Task item:
Find the string "PayPal" in the entries and copy each line that has it.

Records from a dataset:
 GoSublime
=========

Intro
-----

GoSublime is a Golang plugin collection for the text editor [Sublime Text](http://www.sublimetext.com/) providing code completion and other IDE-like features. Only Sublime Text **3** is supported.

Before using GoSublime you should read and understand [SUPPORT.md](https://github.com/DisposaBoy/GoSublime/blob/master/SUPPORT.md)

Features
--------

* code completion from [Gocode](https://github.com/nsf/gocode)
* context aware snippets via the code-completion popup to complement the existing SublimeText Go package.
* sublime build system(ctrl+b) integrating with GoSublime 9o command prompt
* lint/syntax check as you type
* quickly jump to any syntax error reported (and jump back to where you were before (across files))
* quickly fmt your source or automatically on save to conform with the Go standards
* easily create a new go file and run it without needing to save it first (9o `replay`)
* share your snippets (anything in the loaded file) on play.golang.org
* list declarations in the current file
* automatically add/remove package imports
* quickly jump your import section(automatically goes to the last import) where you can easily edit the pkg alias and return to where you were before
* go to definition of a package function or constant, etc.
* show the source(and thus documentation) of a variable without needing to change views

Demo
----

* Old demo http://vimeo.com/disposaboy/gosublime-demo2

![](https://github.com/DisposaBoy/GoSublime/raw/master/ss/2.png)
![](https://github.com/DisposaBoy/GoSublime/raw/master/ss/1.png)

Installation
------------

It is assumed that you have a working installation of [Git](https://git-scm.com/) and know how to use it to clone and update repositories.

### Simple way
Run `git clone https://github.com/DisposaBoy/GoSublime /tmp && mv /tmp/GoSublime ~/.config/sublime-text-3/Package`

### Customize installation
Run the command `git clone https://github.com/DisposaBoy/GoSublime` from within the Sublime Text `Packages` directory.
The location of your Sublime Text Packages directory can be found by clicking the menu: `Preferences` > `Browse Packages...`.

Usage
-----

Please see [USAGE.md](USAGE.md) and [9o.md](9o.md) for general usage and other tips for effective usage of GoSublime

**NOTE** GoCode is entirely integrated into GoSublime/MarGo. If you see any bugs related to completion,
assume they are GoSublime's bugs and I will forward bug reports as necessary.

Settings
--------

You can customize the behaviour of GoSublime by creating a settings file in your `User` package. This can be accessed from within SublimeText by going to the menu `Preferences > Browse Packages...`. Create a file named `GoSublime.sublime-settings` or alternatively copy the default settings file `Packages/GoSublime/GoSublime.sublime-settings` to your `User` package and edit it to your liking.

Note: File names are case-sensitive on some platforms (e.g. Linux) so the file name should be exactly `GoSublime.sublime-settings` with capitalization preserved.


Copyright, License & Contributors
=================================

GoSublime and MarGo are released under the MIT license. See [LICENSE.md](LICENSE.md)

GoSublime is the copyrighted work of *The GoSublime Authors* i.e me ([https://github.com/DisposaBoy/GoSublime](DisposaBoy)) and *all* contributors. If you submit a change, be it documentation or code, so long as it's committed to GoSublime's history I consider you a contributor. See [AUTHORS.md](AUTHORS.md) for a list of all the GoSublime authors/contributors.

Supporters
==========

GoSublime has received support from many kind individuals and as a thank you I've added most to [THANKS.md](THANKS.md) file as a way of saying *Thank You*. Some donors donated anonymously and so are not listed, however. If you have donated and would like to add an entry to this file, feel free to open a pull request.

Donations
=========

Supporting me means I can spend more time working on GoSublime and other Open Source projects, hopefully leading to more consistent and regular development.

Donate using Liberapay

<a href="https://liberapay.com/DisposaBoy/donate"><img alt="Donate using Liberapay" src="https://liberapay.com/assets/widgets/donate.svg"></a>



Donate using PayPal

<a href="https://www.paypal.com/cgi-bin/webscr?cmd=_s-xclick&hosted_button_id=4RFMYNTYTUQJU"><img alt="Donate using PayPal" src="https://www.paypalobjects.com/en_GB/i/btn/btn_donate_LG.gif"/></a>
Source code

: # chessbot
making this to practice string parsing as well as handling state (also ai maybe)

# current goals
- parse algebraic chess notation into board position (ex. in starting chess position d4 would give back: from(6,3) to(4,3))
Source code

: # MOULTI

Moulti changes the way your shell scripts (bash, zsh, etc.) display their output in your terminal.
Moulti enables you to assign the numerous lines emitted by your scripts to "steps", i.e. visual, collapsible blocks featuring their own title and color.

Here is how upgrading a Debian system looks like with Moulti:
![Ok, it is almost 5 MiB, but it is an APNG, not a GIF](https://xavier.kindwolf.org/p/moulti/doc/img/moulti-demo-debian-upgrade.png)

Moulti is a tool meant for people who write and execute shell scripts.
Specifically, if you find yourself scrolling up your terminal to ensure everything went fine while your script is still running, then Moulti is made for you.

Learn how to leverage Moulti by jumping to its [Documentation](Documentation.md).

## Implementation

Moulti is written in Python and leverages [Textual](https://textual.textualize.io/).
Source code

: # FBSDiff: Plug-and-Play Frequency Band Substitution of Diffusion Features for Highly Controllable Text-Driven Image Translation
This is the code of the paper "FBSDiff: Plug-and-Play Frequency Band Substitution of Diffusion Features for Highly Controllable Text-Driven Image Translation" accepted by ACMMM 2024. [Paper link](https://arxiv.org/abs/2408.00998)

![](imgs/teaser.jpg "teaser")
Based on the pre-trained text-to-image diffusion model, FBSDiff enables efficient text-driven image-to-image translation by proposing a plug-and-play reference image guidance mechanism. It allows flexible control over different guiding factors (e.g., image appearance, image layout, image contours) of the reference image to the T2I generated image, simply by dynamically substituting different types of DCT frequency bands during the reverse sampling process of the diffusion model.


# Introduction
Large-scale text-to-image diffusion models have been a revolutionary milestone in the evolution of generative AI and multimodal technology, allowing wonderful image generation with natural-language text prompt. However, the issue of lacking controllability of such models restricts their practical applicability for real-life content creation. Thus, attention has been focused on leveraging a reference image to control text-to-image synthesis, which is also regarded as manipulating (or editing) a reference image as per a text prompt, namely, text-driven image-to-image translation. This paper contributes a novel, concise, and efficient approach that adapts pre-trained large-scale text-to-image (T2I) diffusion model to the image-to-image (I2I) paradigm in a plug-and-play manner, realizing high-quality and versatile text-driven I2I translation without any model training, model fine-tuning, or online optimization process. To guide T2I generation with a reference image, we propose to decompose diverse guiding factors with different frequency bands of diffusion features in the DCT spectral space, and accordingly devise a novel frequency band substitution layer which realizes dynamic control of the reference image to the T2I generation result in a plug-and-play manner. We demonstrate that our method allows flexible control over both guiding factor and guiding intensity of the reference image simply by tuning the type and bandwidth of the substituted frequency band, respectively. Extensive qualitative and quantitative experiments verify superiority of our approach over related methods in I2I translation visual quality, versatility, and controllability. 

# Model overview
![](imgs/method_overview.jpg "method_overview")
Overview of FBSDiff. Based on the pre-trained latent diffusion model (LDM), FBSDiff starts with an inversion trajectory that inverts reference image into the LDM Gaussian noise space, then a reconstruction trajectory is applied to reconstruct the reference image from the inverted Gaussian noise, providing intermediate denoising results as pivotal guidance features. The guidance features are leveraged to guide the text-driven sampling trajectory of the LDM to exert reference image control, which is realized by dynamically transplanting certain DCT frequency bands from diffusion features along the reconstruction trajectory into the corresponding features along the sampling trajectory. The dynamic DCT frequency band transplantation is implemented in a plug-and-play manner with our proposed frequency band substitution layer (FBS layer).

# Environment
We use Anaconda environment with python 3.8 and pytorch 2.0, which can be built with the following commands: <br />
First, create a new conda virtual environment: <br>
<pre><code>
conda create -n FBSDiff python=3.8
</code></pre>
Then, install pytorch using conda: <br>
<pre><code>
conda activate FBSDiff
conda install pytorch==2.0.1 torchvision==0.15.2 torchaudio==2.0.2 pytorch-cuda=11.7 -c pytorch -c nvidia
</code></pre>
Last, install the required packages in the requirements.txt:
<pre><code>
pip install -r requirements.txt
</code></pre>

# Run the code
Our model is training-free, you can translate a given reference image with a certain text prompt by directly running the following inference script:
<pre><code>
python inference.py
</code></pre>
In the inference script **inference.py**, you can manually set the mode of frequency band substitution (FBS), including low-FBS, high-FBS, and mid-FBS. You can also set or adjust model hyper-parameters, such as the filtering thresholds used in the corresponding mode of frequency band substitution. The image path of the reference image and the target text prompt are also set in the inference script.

Answer to this problem:
Donate using PayPal
<a href="https://www.paypal.com/cgi-bin/webscr?cmd=_s-xclick&hosted_button_id=4RFMYNTYTUQJU"><img alt="Donate using PayPal" src="https://www.paypalobjects.com/en_GB/i/btn/btn_donate_LG.gif"/></a>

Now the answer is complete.